For this week’s assignment, I chose to work with data provided on the Kaggle website, an online platform for data scientists, students and novices to data exploration etc. My topic of focus was on Gun Violence in the United States, sadly to say that the U.S. has the second highest ranking of gun violence in the world preceded by Brazil according to Laura Santhanam of PBS (Public Broadcasting Station) article can be found here. The Gun Violence data on Kaggle can be found here, the data was scraped from the Gun Violence Archive website (additional link to this site can be found on Kaggle’s website) and data were collected from 2013-2018 and consisted of over 260,000 incidents. Variables that were used in this data set are: date of crime, state of crime, age of suspect, number of people injured or killed (mutually exclusive), congressional districts and gun types etc. For this week’s assignment however, the following variables were used in my analysis.

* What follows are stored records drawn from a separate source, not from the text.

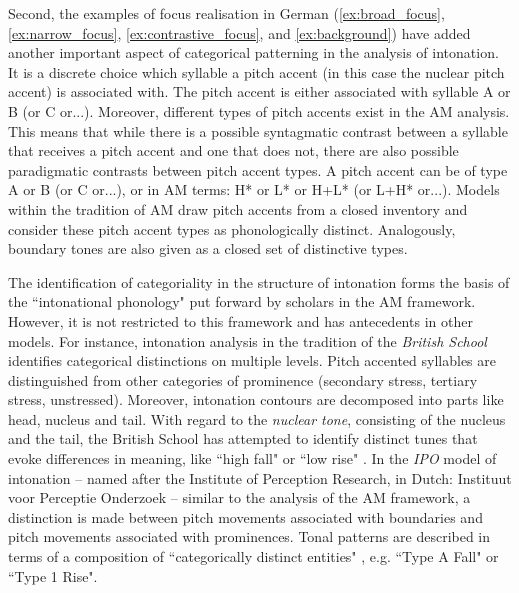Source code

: Second, the examples of focus realisation in German (\ref{ex:broad_focus}, \ref{ex:narrow_focus}, \ref{ex:contrastive_focus}, and \ref{ex:background}) have added another important aspect of categorical patterning in the analysis of intonation. It is a discrete choice which syllable a pitch accent (in this case the nuclear pitch accent) is associated with. The pitch accent is either associated with syllable A or B (or C or...). Moreover, different types of pitch accents exist in the AM analysis. This means that while there is a possible syntagmatic contrast between a syllable that receives a pitch accent and one that does not, there are also possible paradigmatic contrasts between pitch accent types. A pitch accent can be of type A or B (or C or...), or in AM terms: H* or L* or H+L* (or L+H* or...). Models within the tradition of AM draw pitch accents from a closed inventory and consider these pitch accent types as phonologically distinct. Analogously, boundary tones are also given as a closed set of distinctive types.

The identification of categoriality in the structure of intonation forms the basis of the ``intonational phonology" \citep{Ladd2008} put forward by scholars in the AM framework. However, it is not restricted to this framework and has antecedents in other models. For instance, intonation analysis in the tradition of the \emph{British School} \citep{OConnorArnold1973} identifies categorical distinctions on multiple levels. Pitch accented syllables are distinguished from other categories of prominence (secondary stress, tertiary stress, unstressed). Moreover, intonation contours are decomposed into parts like head, nucleus and tail. With regard to the \emph{nuclear tone}, consisting of the nucleus and the tail, the British School has attempted to identify distinct tunes that evoke differences in meaning, like ``high fall" or ``low rise" \citep{Cruttenden1997}. In the \emph{IPO} model of intonation \citep{tHartCollierCohen1990} -- named after the Institute of Perception Research, in Dutch: Instituut voor Perceptie Onderzoek -- similar to the analysis of the AM framework, a distinction is made between pitch movements associated with boundaries and pitch movements associated with prominences. Tonal patterns are described in terms of a composition of ``categorically distinct entities" \citep[14]{Ladd2008}, e.g. ``Type A Fall" or ``Type 1 Rise". 

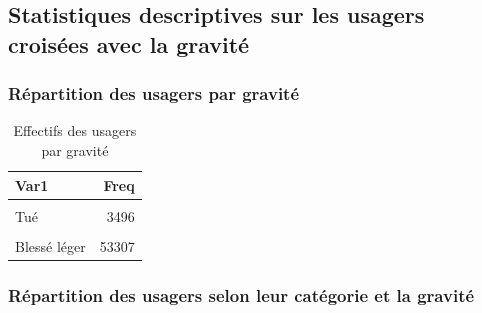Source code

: \documentclass[french,]{tp}
\begin{document}
\hypertarget{statistiques-descriptives-sur-les-usagers-croisuxe9es-avec-la-gravituxe9}{%
\subsection{Statistiques descriptives sur les usagers croisées avec la gravité}\label{statistiques-descriptives-sur-les-usagers-croisuxe9es-avec-la-gravituxe9}}

\hypertarget{ruxe9partition-des-usagers-par-gravituxe9}{%
\subsubsection{Répartition des usagers par gravité}\label{ruxe9partition-des-usagers-par-gravituxe9}}



\begin{table}[H]

\caption{\label{tab:tableex}Effectifs des usagers par gravité}
\centering
\begin{tabular}[t]{lr}
\toprule
\textbf{Var1} & \textbf{Freq}\\
\midrule
\cellcolor{gray!6}{Indemne} & \cellcolor{gray!6}{55314}\\
Tué & 3496\\
\cellcolor{gray!6}{Blessé hospitalisé} & \cellcolor{gray!6}{20858}\\
Blessé léger & 53307\\
\bottomrule
\end{tabular}
\end{table}

\hypertarget{ruxe9partition-des-usagers-selon-leur-catuxe9gorie-et-la-gravituxe9}{%
\subsubsection{Répartition des usagers selon leur catégorie et la gravité}\label{ruxe9partition-des-usagers-selon-leur-catuxe9gorie-et-la-gravituxe9}}
\end{document}
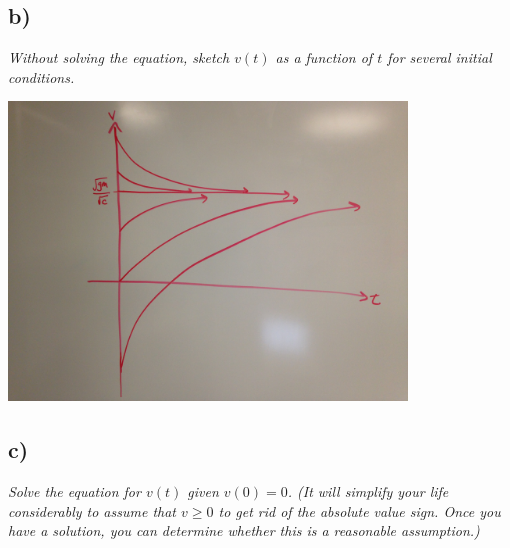 \documentclass[12pt]{article}
\begin{document}
\subsection*{ b)}
{\it Without solving the equation, sketch $v(t)$ as a function of $t$ for several initial conditions.}

\begin{center}
	\includegraphics[width=400px]{figures/3_b.jpg}
\end{center}

\subsection*{ c)}
{\it Solve the equation for $v(t)$ given $v(0) = 0$.  (It will simplify your life considerably to assume that $v \geq 0$ to get rid of the absolute value sign.  Once you have a solution, you can determine whether this is a reasonable assumption.)} \\
\end{document}
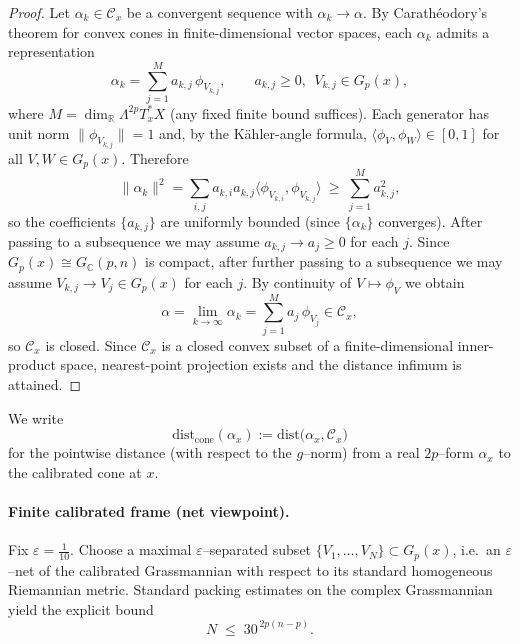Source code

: \documentclass[11pt]{article}
\newcommand{\REVMZ}[1]{\textcolor{teal}{#1}}  %
\numberwithin{equation}{section}  %
\theoremstyle{plain}
\theoremstyle{definition}
\theoremstyle{remark}
\newcommand{\R}{\mathbb{R}}
\newcommand{\C}{\mathbb{C}}
\newcommand{\dist}{\mathrm{dist}}
\newcommand{\cone}{\mathrm{cone}}
\newcommand{\distcone}{\dist_{\cone}}        %
\newcommand{\Gp}{G_p}
\begin{document}
\begin{proof}
Let $\alpha_k\in\mathcal{C}_x$ be a convergent sequence with $\alpha_k\to \alpha$.
By Carath\'eodory's theorem \REVMZ{\cite{Schneider14}} for convex cones in finite-dimensional vector spaces, each $\alpha_k$ admits a representation
\[
\alpha_k=\sum_{j=1}^{M} a_{k,j}\,\phi_{V_{k,j}},
\qquad a_{k,j}\ge 0,\ \ V_{k,j}\in \Gp(x),
\]
where $M=\dim_{\R}\Lambda^{2p}T_x^*X$ (any fixed finite bound suffices).
Each generator has unit norm $\|\phi_{V_{k,j}}\|=1$ and, by the K\"ahler-angle formula,
$\langle \phi_{V},\phi_{W}\rangle\in[0,1]$ for all $V,W\in\Gp(x)$.
Therefore
\[
\|\alpha_k\|^2
=\sum_{i,j}a_{k,i}a_{k,j}\langle\phi_{V_{k,i}},\phi_{V_{k,j}}\rangle
\ \ge\ \sum_{j=1}^{M} a_{k,j}^2,
\]
so the coefficients $\{a_{k,j}\}$ are uniformly bounded (since $\{\alpha_k\}$ converges).
After passing to a subsequence we may assume $a_{k,j}\to a_j\ge 0$ for each $j$.
Since $\Gp(x)\cong G_{\C}(p,n)$ is compact, after further passing to a subsequence we may assume
$V_{k,j}\to V_j\in\Gp(x)$ for each $j$.
By continuity of $V\mapsto \phi_V$ we obtain
\[
\alpha=\lim_{k\to\infty}\alpha_k
=\sum_{j=1}^{M} a_j\,\phi_{V_j}\in\mathcal{C}_x,
\]
so $\mathcal{C}_x$ is closed.  Since $\mathcal{C}_x$ is a closed convex subset of a finite-dimensional inner-product space,
nearest-point projection exists and the distance infimum is attained.
\end{proof}


We write
\[
\distcone(\alpha_{x})
:=
\dist\!\bigl(\alpha_{x},\mathcal{C}_{x}\bigr)
\]
for the pointwise distance (with respect to the $g$--norm) from a real
$2p$--form $\alpha_{x}$ to the calibrated cone at $x$.

\paragraph{Finite calibrated frame (net viewpoint).}
Fix $\varepsilon = \tfrac{1}{10}$.
Choose a maximal $\varepsilon$--separated subset 
$\{V_{1},\ldots,V_{N}\}\subset \Gp(x)$, i.e.\ an $\varepsilon$--net
of the calibrated Grassmannian with respect to its standard homogeneous
Riemannian metric.  
Standard packing estimates on the complex Grassmannian yield the explicit
bound
\[
N \;\le\; 30^{\,2p(n-p)}.
\]
\end{document}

Dependent variable: Injured Independent variables: State, Guns involved, Killed & District
My research question is as follows:
Does gun violence injury significantly vary on the district and state levels?
The subjects in my analysis were individuals
HYPOTHESIS
I believe that gun violence will vary significanlty by state and district levels due to varying laws in different states for e.g. states such as Florida and Alabama practice more leniency in their gun laws as opposed to Pennsylvania and Illinois. Other factors that may influence the difference in gun violence is one’s religion and political affiliation.
#install.packages("nlme")
#install.packages("haven")
#install.packages("lmerTest")
library(nlme)
library(dplyr)
library(magrittr)
library(tidyr)
library(haven)
library(lmerTest)
library(ggplot2)
library(texreg)
library(readr)
read_csv("/Users/safiesaf/Downloads/gun-violence-data_01-2013_03-2018.csv")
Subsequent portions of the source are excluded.